Maurquice Shakir

Los Angeles Chargers
- Title: Coaching intern

Personal information
- Born: October 14, 1993 (age 32) Los Angeles, California, U.S.
- Listed height: 6 ft 4 in (1.93 m)
- Listed weight: 313 lb (142 kg)

Career information
- High school: Los Angeles (CA) Palisades Charter
- College: Middle Tennessee
- NFL draft: 2017: undrafted

Career history

Playing
- Baltimore Ravens (2017); Houston Texans (2018–2019)*; Dallas Renegades (2020);
- * Offseason or practice squad member only

Coaching
- Los Angeles Chargers (2025–present) Coaching intern;

Awards and highlights
- Mid Season All-XFL (2020);
- Stats at Pro Football Reference

= Maurquice Shakir =

American football player (born 1993)

Maurquice Bryce Shakir (born October 14, 1993) is an American former football guard. He played college football at Middle Tennessee.

==Professional career==
===Baltimore Ravens===
Shakir signed with the Baltimore Ravens as an undrafted free agent on May 5, 2017. He was waived on September 2, 2017 and was signed to the Ravens' practice squad the next day. He was promoted to the active roster on October 31, 2017.
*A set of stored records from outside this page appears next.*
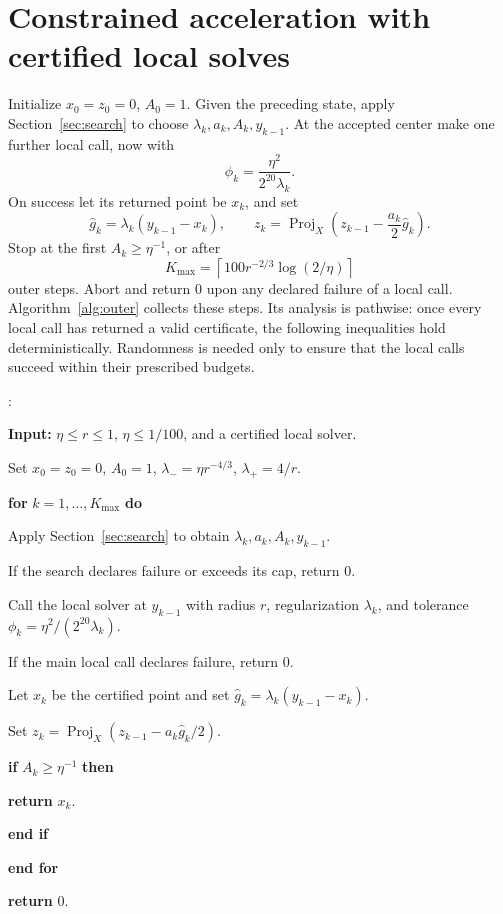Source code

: \documentclass[11pt,a4paper]{article}
\newcounter{algline}
\newlength{\algindent}
\newenvironment{algorithmic}[1][]{%
  \setlength{\algindent}{0pt}\small
  \begin{list}{\arabic{algline}:}{\usecounter{algline}%
    \setlength{\leftmargin}{1.9em}\setlength{\labelsep}{0.5em}%
    \setlength{\itemsep}{2pt}\setlength{\parsep}{0pt}%
    \setlength{\topsep}{4pt}}}{\end{list}}
\newcommand{\State}{\item\hspace*{\algindent}}
\newcommand{\Require}{\item[]\textbf{Input:} }
\newcommand{\For}[1]{\State\textbf{for} #1 \textbf{do}\addtolength{\algindent}{1em}}
\newcommand{\EndFor}{\addtolength{\algindent}{-1em}\State\textbf{end for}}
\newcommand{\If}[1]{\State\textbf{if} #1 \textbf{then}\addtolength{\algindent}{1em}}
\newcommand{\EndIf}{\addtolength{\algindent}{-1em}\State\textbf{end if}}
\newcommand{\Return}{\textbf{return} }
\theoremstyle{definition}\newtheorem{definition}[theorem]{Definition}
\theoremstyle{remark}\newtheorem{remark}[theorem]{Remark}
\DeclareMathOperator{\proj}{Proj}
\begin{document}
\section{Constrained acceleration with certified local solves}\label{sec:outer}
\suppressfloats[t]
Initialize $x_0=z_0=0$, $A_0=1$. Given the preceding state, apply Section~\ref{sec:search} to choose $\lambda_k,a_k,A_k,y_{k-1}$. At the accepted center make one further local call, now with
\begin{equation}\label{eq:maintol}
 \phi_k=\frac{\eta^2}{2^{20}\lambda_k}.
\end{equation}
On success let its returned point be $x_k$, and set
\begin{equation}\label{eq:outerupdate}
 \widehat g_k=\lambda_k(y_{k-1}-x_k),\qquad
 z_k=\proj_X\left(z_{k-1}-\frac{a_k}{2}\widehat g_k\right).
\end{equation}
Stop at the first $A_k\ge\eta^{-1}$, or after
\begin{equation}\label{eq:K}
 K_{\max}=\left\lceil100r^{-2/3}\log(2/\eta)\right\rceil
\end{equation}
outer steps. Abort and return $0$ upon any declared failure of a local call. Algorithm~\ref{alg:outer} collects these steps. Its analysis is pathwise:
once every local call has returned a valid certificate, the following
inequalities hold deterministically. Randomness is needed only to ensure
that the local calls succeed within their prescribed budgets.


\begin{algorithm}[htbp]
\caption{Constrained accelerated outer method}\label{alg:outer}
\begin{algorithmic}[1]
\Require $\eta\le r\le1$, $\eta\le1/100$, and a certified local solver.
\State Set $x_0=z_0=0$, $A_0=1$, $\lambda_-=\eta r^{-4/3}$,
$\lambda_+=4/r$.
\For{$k=1,\ldots,K_{\max}$}
 \State Apply Section~\ref{sec:search} to obtain
 $\lambda_k,a_k,A_k,y_{k-1}$.
 \State If the search declares failure or exceeds its cap, return $0$.
 \State Call the local solver at $y_{k-1}$ with radius $r$,
 regularization $\lambda_k$, and tolerance
 $\phi_k=\eta^2/(2^{20}\lambda_k)$.
 \State If the main local call declares failure, return $0$.
 \State Let $x_k$ be the certified point and set
 $\widehat g_k=\lambda_k(y_{k-1}-x_k)$.
 \State Set $z_k=\proj_X(z_{k-1}-a_k\widehat g_k/2)$.
 \If{$A_k\ge\eta^{-1}$}
  \State \Return $x_k$.
 \EndIf
\EndFor
\State \Return $0$.
\end{algorithmic}
\end{algorithm}
\end{document}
On September 1, 2018, Shakir was waived by the Ravens.

===Houston Texans===
On December 12, 2018, Shakir was signed to the Houston Texans practice squad. He signed a reserve/future contract on January 7, 2019.
On August 30, 2019, Shakir was released.

===Dallas Renegades===
Shakir was drafted in the 3rd round in phase two in the 2020 XFL draft by the Dallas Renegades. He had his contract terminated when the league suspended operations on April 10, 2020.